→ **ASSIGNMENT**
Working line by line, output the entries below exactly as they appear.

Saved entries:
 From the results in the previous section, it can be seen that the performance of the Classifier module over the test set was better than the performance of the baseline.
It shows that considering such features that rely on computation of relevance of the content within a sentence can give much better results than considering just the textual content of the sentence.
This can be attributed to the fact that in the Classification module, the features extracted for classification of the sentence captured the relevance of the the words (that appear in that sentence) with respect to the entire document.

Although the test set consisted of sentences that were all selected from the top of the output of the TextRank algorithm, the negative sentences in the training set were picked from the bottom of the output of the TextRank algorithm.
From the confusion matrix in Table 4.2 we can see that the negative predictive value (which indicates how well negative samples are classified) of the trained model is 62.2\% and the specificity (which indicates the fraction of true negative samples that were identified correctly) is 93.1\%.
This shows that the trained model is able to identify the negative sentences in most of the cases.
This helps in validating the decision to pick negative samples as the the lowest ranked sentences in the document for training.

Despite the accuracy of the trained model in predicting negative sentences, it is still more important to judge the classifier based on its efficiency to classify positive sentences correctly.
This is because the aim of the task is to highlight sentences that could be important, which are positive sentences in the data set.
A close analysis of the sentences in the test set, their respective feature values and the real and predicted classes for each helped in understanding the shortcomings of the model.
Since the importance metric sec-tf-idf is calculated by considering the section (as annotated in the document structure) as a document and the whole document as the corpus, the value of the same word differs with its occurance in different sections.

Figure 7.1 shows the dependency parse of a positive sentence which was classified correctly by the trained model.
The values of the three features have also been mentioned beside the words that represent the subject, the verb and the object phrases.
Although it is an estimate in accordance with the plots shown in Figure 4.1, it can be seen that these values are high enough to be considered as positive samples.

→ **EXERCISE SOLUTION**
 From the results in the previous section, it can be seen that the performance of the Classifier module over the test set was better than the performance of the baseline.
It shows that considering such features that rely on computation of relevance of the content within a sentence can give much better results than considering just the textual content of the sentence.
This can be attributed to the fact that in the Classification module, the features extracted for classification of the sentence captured the relevance of the the words (that appear in that sentence) with respect to the entire document.

Although the test set consisted of sentences that were all selected from the top of the output of the TextRank algorithm, the negative sentences in the training set were picked from the bottom of the output of the TextRank algorithm.
From the confusion matrix in Table 4.2 we can see that the negative predictive value (which indicates how well negative samples are classified) of the trained model is 62.2\% and the specificity (which indicates the fraction of true negative samples that were identified correctly) is 93.1\%.
This shows that the trained model is able to identify the negative sentences in most of the cases.
This helps in validating the decision to pick negative samples as the the lowest ranked sentences in the document for training.

Despite the accuracy of the trained model in predicting negative sentences, it is still more important to judge the classifier based on its efficiency to classify positive sentences correctly.
This is because the aim of the task is to highlight sentences that could be important, which are positive sentences in the data set.
A close analysis of the sentences in the test set, their respective feature values and the real and predicted classes for each helped in understanding the shortcomings of the model.
Since the importance metric sec-tf-idf is calculated by considering the section (as annotated in the document structure) as a document and the whole document as the corpus, the value of the same word differs with its occurance in different sections.

Figure 7.1 shows the dependency parse of a positive sentence which was classified correctly by the trained model.
The values of the three features have also been mentioned beside the words that represent the subject, the verb and the object phrases.
Although it is an estimate in accordance with the plots shown in Figure 4.1, it can be seen that these values are high enough to be considered as positive samples.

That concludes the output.